**PROBLEM STATEMENT**
Take every line from the data that has the word "programming" in it.

**RECORD SET**
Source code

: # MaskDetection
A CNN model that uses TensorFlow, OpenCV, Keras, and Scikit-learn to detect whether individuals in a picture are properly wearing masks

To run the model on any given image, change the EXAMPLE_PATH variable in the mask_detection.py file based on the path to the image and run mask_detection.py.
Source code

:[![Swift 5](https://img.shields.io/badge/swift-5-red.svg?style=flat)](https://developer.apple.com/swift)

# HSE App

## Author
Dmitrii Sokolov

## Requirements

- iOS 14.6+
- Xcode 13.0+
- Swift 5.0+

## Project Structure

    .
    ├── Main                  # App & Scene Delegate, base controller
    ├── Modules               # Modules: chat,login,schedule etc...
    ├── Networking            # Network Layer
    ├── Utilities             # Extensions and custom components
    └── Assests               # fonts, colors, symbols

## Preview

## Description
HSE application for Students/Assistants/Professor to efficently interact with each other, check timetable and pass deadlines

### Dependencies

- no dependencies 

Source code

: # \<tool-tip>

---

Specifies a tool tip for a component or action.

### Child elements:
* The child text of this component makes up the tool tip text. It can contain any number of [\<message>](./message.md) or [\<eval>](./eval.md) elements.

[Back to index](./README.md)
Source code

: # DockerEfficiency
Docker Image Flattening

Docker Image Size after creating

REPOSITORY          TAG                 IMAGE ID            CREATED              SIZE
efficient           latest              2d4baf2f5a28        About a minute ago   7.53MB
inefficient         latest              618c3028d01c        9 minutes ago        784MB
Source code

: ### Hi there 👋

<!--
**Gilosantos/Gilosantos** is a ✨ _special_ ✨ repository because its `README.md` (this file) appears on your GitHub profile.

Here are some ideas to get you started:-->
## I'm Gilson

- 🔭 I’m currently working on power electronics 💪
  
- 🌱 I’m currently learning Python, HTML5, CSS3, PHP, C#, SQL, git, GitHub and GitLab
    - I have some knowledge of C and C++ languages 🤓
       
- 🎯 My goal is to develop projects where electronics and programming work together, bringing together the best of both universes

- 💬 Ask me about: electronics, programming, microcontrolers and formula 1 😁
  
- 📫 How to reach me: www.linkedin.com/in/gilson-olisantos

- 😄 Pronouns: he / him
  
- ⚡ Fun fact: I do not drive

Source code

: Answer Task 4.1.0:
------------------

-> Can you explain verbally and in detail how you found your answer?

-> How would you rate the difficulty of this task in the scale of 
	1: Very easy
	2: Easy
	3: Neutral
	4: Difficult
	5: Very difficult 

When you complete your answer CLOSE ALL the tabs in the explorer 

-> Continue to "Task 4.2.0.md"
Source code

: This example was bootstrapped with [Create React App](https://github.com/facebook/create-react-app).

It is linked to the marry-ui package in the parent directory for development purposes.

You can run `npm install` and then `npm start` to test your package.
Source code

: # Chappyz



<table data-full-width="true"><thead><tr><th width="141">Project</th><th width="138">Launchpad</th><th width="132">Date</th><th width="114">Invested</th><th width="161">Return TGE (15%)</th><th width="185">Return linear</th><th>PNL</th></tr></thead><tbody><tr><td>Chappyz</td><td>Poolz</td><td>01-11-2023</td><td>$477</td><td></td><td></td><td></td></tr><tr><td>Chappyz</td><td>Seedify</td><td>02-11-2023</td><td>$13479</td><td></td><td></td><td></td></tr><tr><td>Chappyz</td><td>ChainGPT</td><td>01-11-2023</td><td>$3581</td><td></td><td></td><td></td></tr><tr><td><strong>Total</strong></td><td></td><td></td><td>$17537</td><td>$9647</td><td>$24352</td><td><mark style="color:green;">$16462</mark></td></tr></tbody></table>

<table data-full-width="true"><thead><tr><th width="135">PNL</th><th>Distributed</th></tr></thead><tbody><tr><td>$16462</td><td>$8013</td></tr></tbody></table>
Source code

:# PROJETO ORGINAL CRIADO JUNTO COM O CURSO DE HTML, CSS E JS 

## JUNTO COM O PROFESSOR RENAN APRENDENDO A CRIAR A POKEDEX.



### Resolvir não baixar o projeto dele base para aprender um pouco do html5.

**YOUR RESPONSE**
- 🎯 My goal is to develop projects where electronics and programming work together, bringing together the best of both universes
- 💬 Ask me about: electronics, programming, microcontrolers and formula 1 😁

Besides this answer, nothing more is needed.